- Exercise details: Copy each line below that includes "test".

*** Block opens ***

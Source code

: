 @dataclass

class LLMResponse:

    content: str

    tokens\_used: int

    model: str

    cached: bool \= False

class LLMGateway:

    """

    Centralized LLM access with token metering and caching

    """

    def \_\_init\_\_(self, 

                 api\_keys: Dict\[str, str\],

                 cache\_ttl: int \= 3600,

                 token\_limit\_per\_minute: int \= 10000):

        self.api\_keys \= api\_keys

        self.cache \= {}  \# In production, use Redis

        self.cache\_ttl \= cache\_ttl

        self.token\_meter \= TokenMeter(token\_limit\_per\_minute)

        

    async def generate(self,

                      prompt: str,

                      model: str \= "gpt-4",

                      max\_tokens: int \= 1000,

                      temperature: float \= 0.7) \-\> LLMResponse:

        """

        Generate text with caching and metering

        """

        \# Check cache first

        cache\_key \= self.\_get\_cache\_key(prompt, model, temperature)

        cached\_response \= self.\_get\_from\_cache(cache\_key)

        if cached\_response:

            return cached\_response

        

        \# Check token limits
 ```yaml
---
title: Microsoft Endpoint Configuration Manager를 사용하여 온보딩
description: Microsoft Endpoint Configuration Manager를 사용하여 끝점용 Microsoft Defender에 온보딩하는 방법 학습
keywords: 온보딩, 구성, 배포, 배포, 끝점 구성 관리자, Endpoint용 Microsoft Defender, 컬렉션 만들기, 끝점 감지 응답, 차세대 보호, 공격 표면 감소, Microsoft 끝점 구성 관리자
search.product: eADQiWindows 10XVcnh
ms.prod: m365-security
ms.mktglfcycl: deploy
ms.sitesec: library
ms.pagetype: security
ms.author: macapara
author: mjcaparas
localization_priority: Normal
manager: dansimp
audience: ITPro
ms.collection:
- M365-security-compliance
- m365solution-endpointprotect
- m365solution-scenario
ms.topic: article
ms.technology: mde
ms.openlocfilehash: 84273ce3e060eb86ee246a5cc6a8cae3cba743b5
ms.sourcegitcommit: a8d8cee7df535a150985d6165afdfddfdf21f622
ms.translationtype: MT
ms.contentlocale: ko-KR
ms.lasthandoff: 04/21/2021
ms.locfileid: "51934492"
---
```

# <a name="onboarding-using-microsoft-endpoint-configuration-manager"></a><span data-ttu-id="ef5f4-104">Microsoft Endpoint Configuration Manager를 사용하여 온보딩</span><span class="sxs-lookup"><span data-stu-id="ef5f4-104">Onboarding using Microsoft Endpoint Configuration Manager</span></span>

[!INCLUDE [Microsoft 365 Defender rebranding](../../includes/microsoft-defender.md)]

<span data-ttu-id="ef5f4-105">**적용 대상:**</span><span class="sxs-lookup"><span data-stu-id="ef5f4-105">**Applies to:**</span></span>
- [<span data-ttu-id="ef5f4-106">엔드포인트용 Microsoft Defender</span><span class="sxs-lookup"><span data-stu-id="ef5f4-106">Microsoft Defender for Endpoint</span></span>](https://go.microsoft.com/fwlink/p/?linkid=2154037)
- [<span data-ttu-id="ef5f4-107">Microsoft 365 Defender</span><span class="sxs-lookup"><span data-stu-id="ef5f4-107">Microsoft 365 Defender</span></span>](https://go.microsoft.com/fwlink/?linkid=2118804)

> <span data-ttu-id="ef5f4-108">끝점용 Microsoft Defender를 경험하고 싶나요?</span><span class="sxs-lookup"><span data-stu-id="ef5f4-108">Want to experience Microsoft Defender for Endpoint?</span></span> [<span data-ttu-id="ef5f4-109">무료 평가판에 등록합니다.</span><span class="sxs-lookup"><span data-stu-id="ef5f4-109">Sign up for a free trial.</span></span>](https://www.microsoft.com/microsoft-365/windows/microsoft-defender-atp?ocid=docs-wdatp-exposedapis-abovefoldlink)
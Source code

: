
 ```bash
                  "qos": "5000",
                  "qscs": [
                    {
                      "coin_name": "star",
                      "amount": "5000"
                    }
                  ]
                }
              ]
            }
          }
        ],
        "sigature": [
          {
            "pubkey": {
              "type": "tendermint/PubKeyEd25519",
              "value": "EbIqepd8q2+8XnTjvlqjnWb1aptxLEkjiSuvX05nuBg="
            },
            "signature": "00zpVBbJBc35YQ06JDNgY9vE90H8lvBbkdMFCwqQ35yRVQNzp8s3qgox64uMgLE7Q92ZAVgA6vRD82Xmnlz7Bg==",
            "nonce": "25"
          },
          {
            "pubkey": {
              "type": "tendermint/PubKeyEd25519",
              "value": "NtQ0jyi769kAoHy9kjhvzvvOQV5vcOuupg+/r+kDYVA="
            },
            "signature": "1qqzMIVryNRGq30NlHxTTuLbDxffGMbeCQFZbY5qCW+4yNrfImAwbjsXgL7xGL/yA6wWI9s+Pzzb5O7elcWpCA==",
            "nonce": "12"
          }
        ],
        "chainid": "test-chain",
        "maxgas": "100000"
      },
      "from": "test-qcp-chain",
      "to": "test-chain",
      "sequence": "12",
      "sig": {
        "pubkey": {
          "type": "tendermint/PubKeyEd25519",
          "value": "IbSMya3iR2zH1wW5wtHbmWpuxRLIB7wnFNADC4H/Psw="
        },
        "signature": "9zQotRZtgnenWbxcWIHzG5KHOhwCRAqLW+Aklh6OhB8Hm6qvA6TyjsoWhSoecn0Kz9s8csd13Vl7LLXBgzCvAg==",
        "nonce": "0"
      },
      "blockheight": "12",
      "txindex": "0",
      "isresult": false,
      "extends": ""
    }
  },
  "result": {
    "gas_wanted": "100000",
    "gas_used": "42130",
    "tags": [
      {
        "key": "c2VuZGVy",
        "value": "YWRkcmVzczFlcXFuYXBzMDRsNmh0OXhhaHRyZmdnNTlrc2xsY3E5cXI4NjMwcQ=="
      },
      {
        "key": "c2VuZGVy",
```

*** Block closes ***

- Answer for the task:
        "chainid": "test-chain",
      "from": "test-qcp-chain",
      "to": "test-chain",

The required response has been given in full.